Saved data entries
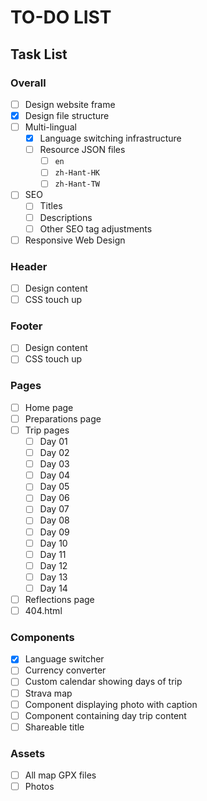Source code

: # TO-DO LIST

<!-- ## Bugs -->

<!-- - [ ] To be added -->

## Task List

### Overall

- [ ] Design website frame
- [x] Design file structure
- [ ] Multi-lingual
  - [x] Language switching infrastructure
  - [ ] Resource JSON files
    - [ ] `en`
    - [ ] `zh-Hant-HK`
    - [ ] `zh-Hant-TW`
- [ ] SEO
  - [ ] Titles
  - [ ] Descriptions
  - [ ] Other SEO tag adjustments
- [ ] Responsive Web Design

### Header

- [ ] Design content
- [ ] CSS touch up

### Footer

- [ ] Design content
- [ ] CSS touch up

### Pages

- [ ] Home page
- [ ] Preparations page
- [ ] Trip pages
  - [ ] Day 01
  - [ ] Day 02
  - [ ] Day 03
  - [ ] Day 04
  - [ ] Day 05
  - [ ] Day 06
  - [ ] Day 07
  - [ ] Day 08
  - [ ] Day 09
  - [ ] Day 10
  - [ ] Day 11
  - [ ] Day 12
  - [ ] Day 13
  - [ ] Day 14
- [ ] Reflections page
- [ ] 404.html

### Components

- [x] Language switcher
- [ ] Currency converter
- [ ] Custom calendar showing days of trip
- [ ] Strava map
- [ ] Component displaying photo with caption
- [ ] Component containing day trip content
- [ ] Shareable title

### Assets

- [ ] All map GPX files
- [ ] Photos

Brief
What must be returned is only the number of lines in the records that hold the word "files".

Answer to this problem
2